Neptune residents living on Seaview Island in the Shark River packed this week’s Township Committee meeting seeking more information about a proposal to use vacant property there to dewater dredge materials from the river.
“We were totally blindsided by this and are very upset,” said Annette Bergstein, president of the Seaview Island Homeowners Association. “We want to get a handle on this and be prepared.”
The Township Committee recently approved a resolution authorizing use of a township-owned parcel along the Shark River to be used as a temporary dewatering site under a state proposal to dredge the river’s navigational channels.
The dewatering site is located at the entrance to Seaview Island, off state Route 35.
“This is the old, proposed musical heritage society property on Seaview Island that has never been developed and now is now township-owned,” Committeeman Randy Bishop said previously.
He said the site was formerly used as a staging area during the reconstruction of the Route 35 Bridge about a decade ago. It was also used to hold some dredge spoils from a Wesley Lake project a few years ago.
Bishop said on Mon., June 22 that residents should have been notified sooner but added there were only a few days to get the resolution done.
A private meeting was held on June 23 between local, county and state officials with local homeowners groups to discuss the project in further detail.
After the meeting, Bergstein said that there was some clarification made, “but not much.”
“It is certainly clear that they are not going to withdraw their resolution (to use the site). The dredging needs to be done and everyone is in agreement with that- and it seems we get stuck with it,” she said.
Bergstein said officials said they will put a berm around the dewatering area and try to keep it as clean as possible. She said the permit to use the site is for 18 months and that there is some consolation in that.
“We feel better that the permit has a start and end date and it cannot go on for years. This timeline makes me a little more comfortable,” she said.
Neptune’s Chief Financial Officer Michael Bascom said on Monday that dredge materials would be loaded directly into awaiting trucks and removed immediately. He said that the only time any material might be dropped on the site is if there is not a truck available at that time.
“No significant amount would be stored at the site,” he said.
Freeholder Thomas Arnone, who has been working on getting the river dredged for 17 years, said the biggest problem has always been designating a dewatering site.
He said that dredge materials will be used for fill at the county reclamation center in Tinton Falls, which will also save taxpayers some money.

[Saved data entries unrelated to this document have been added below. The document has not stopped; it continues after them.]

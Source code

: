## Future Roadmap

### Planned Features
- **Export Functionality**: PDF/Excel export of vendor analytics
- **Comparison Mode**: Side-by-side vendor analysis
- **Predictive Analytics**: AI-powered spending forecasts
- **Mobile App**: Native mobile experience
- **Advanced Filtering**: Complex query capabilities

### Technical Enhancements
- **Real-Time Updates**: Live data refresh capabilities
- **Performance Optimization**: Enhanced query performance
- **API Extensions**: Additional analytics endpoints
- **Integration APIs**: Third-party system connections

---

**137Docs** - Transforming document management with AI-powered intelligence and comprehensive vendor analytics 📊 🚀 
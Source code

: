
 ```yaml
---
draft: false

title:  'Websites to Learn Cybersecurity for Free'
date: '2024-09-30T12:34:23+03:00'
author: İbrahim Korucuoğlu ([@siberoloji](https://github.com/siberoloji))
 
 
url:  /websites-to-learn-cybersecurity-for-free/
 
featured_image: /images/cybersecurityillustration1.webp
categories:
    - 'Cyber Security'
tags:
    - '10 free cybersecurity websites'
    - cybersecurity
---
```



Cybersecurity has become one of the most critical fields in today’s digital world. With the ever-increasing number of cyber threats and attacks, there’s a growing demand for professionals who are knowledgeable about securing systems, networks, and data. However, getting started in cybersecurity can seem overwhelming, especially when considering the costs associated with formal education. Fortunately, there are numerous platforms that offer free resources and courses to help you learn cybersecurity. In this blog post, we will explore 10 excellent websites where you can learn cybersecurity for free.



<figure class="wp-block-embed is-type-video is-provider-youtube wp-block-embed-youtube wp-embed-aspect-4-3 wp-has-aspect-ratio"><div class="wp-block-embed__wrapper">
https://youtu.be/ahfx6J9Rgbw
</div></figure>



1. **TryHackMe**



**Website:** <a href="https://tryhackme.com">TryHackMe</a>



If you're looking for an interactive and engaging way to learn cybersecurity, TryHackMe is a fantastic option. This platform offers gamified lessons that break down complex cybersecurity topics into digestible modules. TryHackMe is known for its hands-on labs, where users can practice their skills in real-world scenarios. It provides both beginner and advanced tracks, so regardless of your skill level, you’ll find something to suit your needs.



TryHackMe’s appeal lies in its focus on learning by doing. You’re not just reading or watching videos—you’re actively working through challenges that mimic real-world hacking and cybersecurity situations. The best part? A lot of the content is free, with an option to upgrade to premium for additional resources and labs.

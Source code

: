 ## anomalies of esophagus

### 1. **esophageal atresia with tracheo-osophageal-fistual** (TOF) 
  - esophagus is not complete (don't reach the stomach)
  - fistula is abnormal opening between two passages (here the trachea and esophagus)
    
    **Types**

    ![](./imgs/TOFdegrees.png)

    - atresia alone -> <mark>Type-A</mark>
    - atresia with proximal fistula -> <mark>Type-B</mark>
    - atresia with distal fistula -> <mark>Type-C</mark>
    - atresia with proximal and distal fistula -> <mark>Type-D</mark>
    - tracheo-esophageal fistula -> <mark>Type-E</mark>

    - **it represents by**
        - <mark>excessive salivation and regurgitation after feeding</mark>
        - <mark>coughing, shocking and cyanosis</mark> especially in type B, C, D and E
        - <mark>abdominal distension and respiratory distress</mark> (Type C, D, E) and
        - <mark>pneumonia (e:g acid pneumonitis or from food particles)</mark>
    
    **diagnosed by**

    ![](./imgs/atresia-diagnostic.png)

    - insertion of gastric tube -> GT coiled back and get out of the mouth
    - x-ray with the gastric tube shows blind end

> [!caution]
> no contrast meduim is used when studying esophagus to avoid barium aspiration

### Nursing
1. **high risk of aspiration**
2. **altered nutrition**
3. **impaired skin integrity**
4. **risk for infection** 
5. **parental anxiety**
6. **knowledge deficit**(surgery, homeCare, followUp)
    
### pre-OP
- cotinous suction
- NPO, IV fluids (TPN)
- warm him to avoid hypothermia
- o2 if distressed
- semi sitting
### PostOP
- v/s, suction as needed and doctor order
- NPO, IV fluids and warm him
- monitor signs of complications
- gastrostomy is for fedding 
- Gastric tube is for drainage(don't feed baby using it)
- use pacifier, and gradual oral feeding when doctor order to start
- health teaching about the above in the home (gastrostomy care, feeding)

He said that a similar project was recently conducted by the county at Wreck Pond in southern Monmouth County and that the project went well and was clean.
“This could emulate the Wreck Pond project,” he said.
A contract to dredge about 106,000 cubic yards of sediment from the Shark River’s navigational channels is expect to be awarded later this summer. Seaview Island, which contains 198 townhouse units, was actually formed using materials from a previous river dredging project.
Bergstein said on Monday that certain sections of the island are eroding back into the river and that dredge materials should be used to reinforce bulkheads that could be put in place to prevent the problem.
Township Business Administrator Vito Gadaleta said that using the dredge materials for infill behind bulkheads was presented to state officials but the proposal has always been denied.
Seaview Island resident Peter Babakian said that residents only learned about the proposed site through the media.
“There was no due process,” he said.
He also said that the dewatering site would only lower property values.
“You just lowered your tax base by 20 percent,” he said.
But Bishop shot back that if the river is not dredged, the property values will also fall.
“If this river becomes a mud flat your property values will suffer, forever,” he said.
Bishop said that the township would never endanger residents and that all dredge materials must be contained and the streets will be swept.
“Everybody wants this done but then it is always not in my backyard. If that were the case, then this will never go anywhere and we will never have a chance. You are concerned- and so are we,” he said.
Other residents suggested using the old Camp Evans site in Wall or dumping the spoils at sea- all of which have been explored but to no avail.
Army Camp Evans, has been seen as the most economical and practical site, with little residential development and being very close to Route 18.
Residents suggested these other sites also be looked into further.